▸ EXERCISE
Look for the word "pause" in the entries and copy every line where it shows up.

▸ ENTRIES SUPPLIED
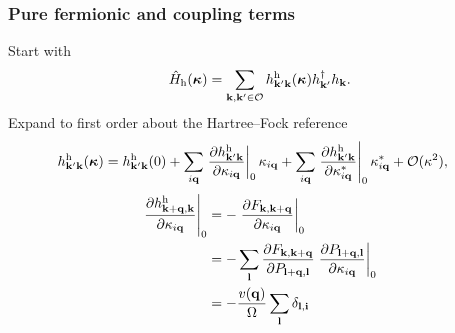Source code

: \begin{frame}
    \frametitle{Pure fermionic and coupling terms}
Start with 
\begin{equation}
    \hat H_{\rm h}(\boldsymbol{\kappa})
    =
    \sum_{\mathbf k,\mathbf k'\in\mathcal O}
    h^{\rm h}_{\mathbf k'\mathbf k}(\boldsymbol{\kappa})
    h_{\mathbf k'}^\dagger h_{\mathbf k}.
    \label{eq:hole_hamiltonian_kappa}
\end{equation} \pause Expand to first order about the
Hartree--Fock reference
\begin{align}
    h^{\rm h}_{\mathbf k'\mathbf k}(\boldsymbol{\kappa})
    &=
    h^{\rm h}_{\mathbf k'\mathbf k}(0)+
    \sum_{i\mathbf q}
    \left.
    \frac{\partial
    h^{\rm h}_{\mathbf k'\mathbf k}}
    {\partial\kappa_{i\mathbf q}}
    \right|_{0}
    \kappa_{i\mathbf q}+
    \sum_{i\mathbf q}
    \left.
    \frac{\partial
    h^{\rm h}_{\mathbf k'\mathbf k}}
    {\partial\kappa_{i\mathbf q}^{*}}
    \right|_{0}
    \kappa_{i\mathbf q}^{*}
    +
    \mathcal O(\kappa^2),
    \label{eq:hole_hamiltonian_expansion}
\end{align} 
\pause
\begin{align}
    \left.
    \frac{\partial
    h^{\rm h}_{\mathbf k+\mathbf q,\mathbf k}}
    {\partial\kappa_{i\mathbf q}}
    \right|_0
    &=
    -
    \left.
    \frac{\partial
    F_{\mathbf k,\mathbf k+\mathbf q}}
    {\partial\kappa_{i\mathbf q}}
    \right|_0
    \\
    &=
    -
    \sum_{\mathbf l}
    \frac{\partial
    F_{\mathbf k,\mathbf k+\mathbf q}}
    {\partial P_{\mathbf l + \mathbf q,\mathbf l}}
    \left.
    \frac{\partial
    P_{\mathbf l + \mathbf q,\mathbf l}}
    {\partial\kappa_{i\mathbf q}}
    \right|_0 \\
&= 
    -
\frac{v(\mathbf q)}{\Omega} \sum_{\mathbf l}
    \delta_{\mathbf l,\mathbf i}
\end{align}
\end{frame}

▸ TASK OUTPUT
\end{equation} \pause Expand to first order about the
\pause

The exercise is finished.